■ SUPPLIED RECORDS
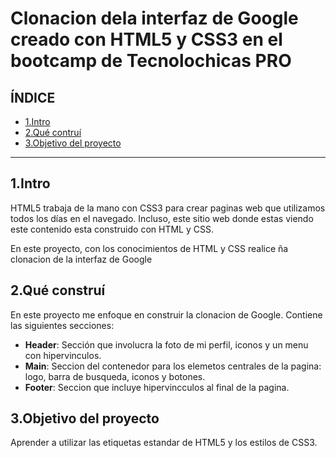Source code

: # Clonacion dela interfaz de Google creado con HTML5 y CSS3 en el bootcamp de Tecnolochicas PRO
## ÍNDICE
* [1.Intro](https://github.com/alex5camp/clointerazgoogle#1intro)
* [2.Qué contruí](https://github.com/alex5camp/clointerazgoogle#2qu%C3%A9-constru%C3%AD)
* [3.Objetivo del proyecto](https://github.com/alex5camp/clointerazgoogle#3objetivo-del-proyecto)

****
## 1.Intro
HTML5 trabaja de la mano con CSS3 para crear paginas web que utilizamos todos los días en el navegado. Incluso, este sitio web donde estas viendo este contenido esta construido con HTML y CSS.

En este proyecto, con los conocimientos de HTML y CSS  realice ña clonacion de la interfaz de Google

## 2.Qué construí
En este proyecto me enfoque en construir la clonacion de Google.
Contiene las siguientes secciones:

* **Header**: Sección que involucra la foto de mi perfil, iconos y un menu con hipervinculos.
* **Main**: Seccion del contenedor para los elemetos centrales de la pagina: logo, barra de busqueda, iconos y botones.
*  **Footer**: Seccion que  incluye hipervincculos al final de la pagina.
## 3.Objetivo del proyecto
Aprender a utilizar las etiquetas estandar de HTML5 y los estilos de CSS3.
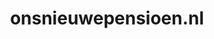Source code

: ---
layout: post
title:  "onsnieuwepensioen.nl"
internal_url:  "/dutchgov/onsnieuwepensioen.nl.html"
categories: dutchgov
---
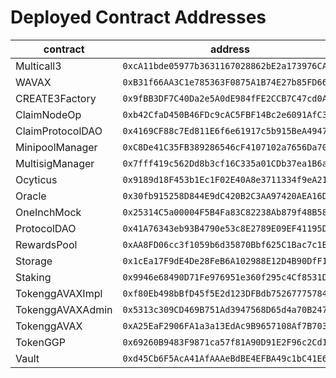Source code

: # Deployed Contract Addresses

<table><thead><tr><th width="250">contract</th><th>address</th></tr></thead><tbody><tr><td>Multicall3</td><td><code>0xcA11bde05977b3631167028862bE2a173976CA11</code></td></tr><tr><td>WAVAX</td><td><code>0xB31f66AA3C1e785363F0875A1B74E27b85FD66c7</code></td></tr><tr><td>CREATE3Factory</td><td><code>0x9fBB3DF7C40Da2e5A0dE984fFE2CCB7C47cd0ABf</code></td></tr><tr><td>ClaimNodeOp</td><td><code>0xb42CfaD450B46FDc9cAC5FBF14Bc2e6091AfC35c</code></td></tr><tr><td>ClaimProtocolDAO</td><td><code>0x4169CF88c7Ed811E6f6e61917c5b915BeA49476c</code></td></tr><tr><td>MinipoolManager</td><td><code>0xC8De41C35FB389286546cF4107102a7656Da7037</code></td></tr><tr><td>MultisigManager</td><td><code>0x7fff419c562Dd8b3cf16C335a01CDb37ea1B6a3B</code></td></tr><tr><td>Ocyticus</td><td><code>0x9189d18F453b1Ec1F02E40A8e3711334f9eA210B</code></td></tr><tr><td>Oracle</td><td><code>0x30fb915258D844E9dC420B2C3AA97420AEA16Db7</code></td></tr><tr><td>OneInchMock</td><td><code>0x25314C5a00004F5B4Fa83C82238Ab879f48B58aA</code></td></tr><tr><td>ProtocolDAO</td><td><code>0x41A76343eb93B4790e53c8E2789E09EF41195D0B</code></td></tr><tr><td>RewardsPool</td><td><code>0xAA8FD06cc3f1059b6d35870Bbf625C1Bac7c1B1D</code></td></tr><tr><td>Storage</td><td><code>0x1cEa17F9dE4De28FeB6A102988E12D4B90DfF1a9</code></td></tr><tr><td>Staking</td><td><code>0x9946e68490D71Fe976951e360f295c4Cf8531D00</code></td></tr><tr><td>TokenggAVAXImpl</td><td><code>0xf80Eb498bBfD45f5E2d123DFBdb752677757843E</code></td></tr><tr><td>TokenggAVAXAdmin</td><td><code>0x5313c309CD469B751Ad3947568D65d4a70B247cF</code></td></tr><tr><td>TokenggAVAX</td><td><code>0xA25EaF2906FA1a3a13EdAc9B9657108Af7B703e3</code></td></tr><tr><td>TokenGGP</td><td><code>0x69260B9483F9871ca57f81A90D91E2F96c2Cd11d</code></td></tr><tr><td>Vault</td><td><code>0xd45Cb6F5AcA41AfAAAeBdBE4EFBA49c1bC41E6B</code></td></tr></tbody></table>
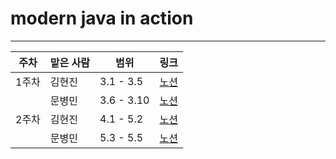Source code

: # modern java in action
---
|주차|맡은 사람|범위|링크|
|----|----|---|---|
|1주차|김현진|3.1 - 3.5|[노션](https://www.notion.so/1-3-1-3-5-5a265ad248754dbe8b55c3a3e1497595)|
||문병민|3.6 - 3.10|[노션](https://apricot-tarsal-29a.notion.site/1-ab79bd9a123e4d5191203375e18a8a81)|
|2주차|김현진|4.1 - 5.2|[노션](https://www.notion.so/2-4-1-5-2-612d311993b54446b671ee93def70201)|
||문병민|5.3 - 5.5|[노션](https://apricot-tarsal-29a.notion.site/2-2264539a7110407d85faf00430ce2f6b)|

■ WHAT YOU NEED TO DO
Reproduce the data above without a single change, please, but without its pictures.

■ ANSWER BELOW
Source code

: # Clonacion dela interfaz de Google creado con HTML5 y CSS3 en el bootcamp de Tecnolochicas PRO
## ÍNDICE
* [1.Intro](https://github.com/alex5camp/clointerazgoogle#1intro)
* [2.Qué contruí](https://github.com/alex5camp/clointerazgoogle#2qu%C3%A9-constru%C3%AD)
* [3.Objetivo del proyecto](https://github.com/alex5camp/clointerazgoogle#3objetivo-del-proyecto)

****
## 1.Intro
HTML5 trabaja de la mano con CSS3 para crear paginas web que utilizamos todos los días en el navegado. Incluso, este sitio web donde estas viendo este contenido esta construido con HTML y CSS.

En este proyecto, con los conocimientos de HTML y CSS  realice ña clonacion de la interfaz de Google

## 2.Qué construí
En este proyecto me enfoque en construir la clonacion de Google.
Contiene las siguientes secciones:

* **Header**: Sección que involucra la foto de mi perfil, iconos y un menu con hipervinculos.
* **Main**: Seccion del contenedor para los elemetos centrales de la pagina: logo, barra de busqueda, iconos y botones.
*  **Footer**: Seccion que  incluye hipervincculos al final de la pagina.
## 3.Objetivo del proyecto
Aprender a utilizar las etiquetas estandar de HTML5 y los estilos de CSS3.
Source code

: ---
layout: post
title:  "onsnieuwepensioen.nl"
internal_url:  "/dutchgov/onsnieuwepensioen.nl.html"
categories: dutchgov
---
Source code

: # Deployed Contract Addresses

<table><thead><tr><th width="250">contract</th><th>address</th></tr></thead><tbody><tr><td>Multicall3</td><td><code>0xcA11bde05977b3631167028862bE2a173976CA11</code></td></tr><tr><td>WAVAX</td><td><code>0xB31f66AA3C1e785363F0875A1B74E27b85FD66c7</code></td></tr><tr><td>CREATE3Factory</td><td><code>0x9fBB3DF7C40Da2e5A0dE984fFE2CCB7C47cd0ABf</code></td></tr><tr><td>ClaimNodeOp</td><td><code>0xb42CfaD450B46FDc9cAC5FBF14Bc2e6091AfC35c</code></td></tr><tr><td>ClaimProtocolDAO</td><td><code>0x4169CF88c7Ed811E6f6e61917c5b915BeA49476c</code></td></tr><tr><td>MinipoolManager</td><td><code>0xC8De41C35FB389286546cF4107102a7656Da7037</code></td></tr><tr><td>MultisigManager</td><td><code>0x7fff419c562Dd8b3cf16C335a01CDb37ea1B6a3B</code></td></tr><tr><td>Ocyticus</td><td><code>0x9189d18F453b1Ec1F02E40A8e3711334f9eA210B</code></td></tr><tr><td>Oracle</td><td><code>0x30fb915258D844E9dC420B2C3AA97420AEA16Db7</code></td></tr><tr><td>OneInchMock</td><td><code>0x25314C5a00004F5B4Fa83C82238Ab879f48B58aA</code></td></tr><tr><td>ProtocolDAO</td><td><code>0x41A76343eb93B4790e53c8E2789E09EF41195D0B</code></td></tr><tr><td>RewardsPool</td><td><code>0xAA8FD06cc3f1059b6d35870Bbf625C1Bac7c1B1D</code></td></tr><tr><td>Storage</td><td><code>0x1cEa17F9dE4De28FeB6A102988E12D4B90DfF1a9</code></td></tr><tr><td>Staking</td><td><code>0x9946e68490D71Fe976951e360f295c4Cf8531D00</code></td></tr><tr><td>TokenggAVAXImpl</td><td><code>0xf80Eb498bBfD45f5E2d123DFBdb752677757843E</code></td></tr><tr><td>TokenggAVAXAdmin</td><td><code>0x5313c309CD469B751Ad3947568D65d4a70B247cF</code></td></tr><tr><td>TokenggAVAX</td><td><code>0xA25EaF2906FA1a3a13EdAc9B9657108Af7B703e3</code></td></tr><tr><td>TokenGGP</td><td><code>0x69260B9483F9871ca57f81A90D91E2F96c2Cd11d</code></td></tr><tr><td>Vault</td><td><code>0xd45Cb6F5AcA41AfAAAeBdBE4EFBA49c1bC41E6B</code></td></tr></tbody></table>
Source code

: # modern java in action
---
|주차|맡은 사람|범위|링크|
|----|----|---|---|
|1주차|김현진|3.1 - 3.5|[노션](https://www.notion.so/1-3-1-3-5-5a265ad248754dbe8b55c3a3e1497595)|
||문병민|3.6 - 3.10|[노션](https://apricot-tarsal-29a.notion.site/1-ab79bd9a123e4d5191203375e18a8a81)|
|2주차|김현진|4.1 - 5.2|[노션](https://www.notion.so/2-4-1-5-2-612d311993b54446b671ee93def70201)|
||문병민|5.3 - 5.5|[노션](https://apricot-tarsal-29a.notion.site/2-2264539a7110407d85faf00430ce2f6b)|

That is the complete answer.